═════ INFORMATION SUPPLIED

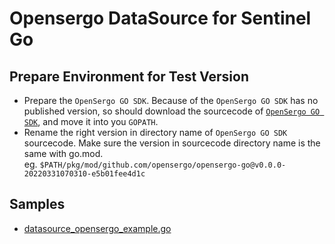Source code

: # Opensergo DataSource for Sentinel Go

## Prepare Environment for Test Version

- Prepare the `OpenSergo GO SDK`.
  Because of the `OpenSergo GO SDK` has no published version, so should download the sourcecode of [`OpenSergo GO SDK`](https://github.com/jnan806/opensergo-go-sdk/tree/initial-version), and move it into you `GOPATH`.
- Rename the right version in directory name of `OpenSergo GO SDK` sourcecode. 
  Make sure the version in sourcecode directory name is the same with go.mod.  
  eg. `$PATH/pkg/mod/github.com/opensergo/opensergo-go@v0.0.0-20220331070310-e5b01fee4d1c`

## Samples

- [datasource_opensergo_example.go](./demo/datasource_opensergo_example.go)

══════════

EXERCISE REQUIREMENTS: Your output should be the lines from the one with "Because of the" through the end of the records above, copied exactly.

RESPONSE BELOW:
  Because of the `OpenSergo GO SDK` has no published version, so should download the sourcecode of [`OpenSergo GO SDK`](https://github.com/jnan806/opensergo-go-sdk/tree/initial-version), and move it into you `GOPATH`.
- Rename the right version in directory name of `OpenSergo GO SDK` sourcecode. 
  Make sure the version in sourcecode directory name is the same with go.mod.  
  eg. `$PATH/pkg/mod/github.com/opensergo/opensergo-go@v0.0.0-20220331070310-e5b01fee4d1c`

## Samples

- [datasource_opensergo_example.go](./demo/datasource_opensergo_example.go)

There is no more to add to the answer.